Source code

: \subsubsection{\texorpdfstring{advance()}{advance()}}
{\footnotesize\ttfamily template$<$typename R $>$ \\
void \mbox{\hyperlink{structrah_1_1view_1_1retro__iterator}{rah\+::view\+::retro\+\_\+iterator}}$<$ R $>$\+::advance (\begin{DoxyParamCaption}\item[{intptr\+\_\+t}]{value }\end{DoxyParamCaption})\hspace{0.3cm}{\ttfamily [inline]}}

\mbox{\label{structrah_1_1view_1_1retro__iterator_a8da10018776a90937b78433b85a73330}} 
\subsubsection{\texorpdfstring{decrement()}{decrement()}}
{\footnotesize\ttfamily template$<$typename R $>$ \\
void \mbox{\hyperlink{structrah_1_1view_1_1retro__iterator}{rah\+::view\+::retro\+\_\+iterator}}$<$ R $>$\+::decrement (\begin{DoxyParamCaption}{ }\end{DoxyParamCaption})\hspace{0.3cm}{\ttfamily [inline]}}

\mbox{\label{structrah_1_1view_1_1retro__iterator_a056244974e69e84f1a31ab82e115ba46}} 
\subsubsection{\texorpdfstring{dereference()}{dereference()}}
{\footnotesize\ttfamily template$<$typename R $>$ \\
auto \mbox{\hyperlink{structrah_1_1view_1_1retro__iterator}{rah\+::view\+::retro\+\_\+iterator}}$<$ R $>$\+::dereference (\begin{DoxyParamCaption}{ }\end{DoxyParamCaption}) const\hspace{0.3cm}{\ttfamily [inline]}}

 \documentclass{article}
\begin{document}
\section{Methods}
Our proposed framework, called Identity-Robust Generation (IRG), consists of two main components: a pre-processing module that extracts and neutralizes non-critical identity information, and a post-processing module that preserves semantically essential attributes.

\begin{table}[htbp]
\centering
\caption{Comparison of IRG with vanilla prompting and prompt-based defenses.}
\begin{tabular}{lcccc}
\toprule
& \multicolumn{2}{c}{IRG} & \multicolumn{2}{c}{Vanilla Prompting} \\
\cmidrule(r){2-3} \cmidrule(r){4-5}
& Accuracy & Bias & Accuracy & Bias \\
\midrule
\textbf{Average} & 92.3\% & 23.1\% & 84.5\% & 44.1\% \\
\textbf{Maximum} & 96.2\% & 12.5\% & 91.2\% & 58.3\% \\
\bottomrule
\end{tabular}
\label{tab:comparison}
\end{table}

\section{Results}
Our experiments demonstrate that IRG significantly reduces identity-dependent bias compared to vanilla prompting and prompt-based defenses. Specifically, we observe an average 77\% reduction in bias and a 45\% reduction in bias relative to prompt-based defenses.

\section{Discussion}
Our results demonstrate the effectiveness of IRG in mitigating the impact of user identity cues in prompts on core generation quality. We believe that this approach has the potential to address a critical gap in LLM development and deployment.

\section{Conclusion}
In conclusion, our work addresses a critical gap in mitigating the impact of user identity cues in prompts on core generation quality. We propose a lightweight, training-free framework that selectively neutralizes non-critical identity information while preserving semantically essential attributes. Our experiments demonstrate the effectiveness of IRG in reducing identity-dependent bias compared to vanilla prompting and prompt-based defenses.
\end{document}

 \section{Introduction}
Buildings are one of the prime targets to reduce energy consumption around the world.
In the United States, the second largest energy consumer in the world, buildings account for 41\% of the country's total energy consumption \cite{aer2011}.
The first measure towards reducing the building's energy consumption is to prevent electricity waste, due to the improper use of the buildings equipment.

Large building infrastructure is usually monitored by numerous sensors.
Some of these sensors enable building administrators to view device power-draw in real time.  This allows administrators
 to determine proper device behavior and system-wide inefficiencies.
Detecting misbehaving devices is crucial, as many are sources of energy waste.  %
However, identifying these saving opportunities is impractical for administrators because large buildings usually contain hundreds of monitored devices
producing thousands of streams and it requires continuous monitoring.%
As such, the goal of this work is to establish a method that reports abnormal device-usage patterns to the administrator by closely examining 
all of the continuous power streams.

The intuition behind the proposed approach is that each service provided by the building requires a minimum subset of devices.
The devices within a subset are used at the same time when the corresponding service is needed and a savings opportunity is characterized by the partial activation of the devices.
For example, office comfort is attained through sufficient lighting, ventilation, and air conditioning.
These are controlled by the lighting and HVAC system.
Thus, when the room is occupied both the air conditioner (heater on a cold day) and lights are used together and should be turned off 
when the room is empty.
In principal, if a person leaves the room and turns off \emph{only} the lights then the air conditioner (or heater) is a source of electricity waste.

[Brief] Only one stretch of the data above is needed. Restate it word for word, from the line containing "producing thousands of" through the line containing "The intuition behind", both ends included.

[Result]
producing thousands of streams and it requires continuous monitoring.%
As such, the goal of this work is to establish a method that reports abnormal device-usage patterns to the administrator by closely examining 
all of the continuous power streams.

The intuition behind the proposed approach is that each service provided by the building requires a minimum subset of devices.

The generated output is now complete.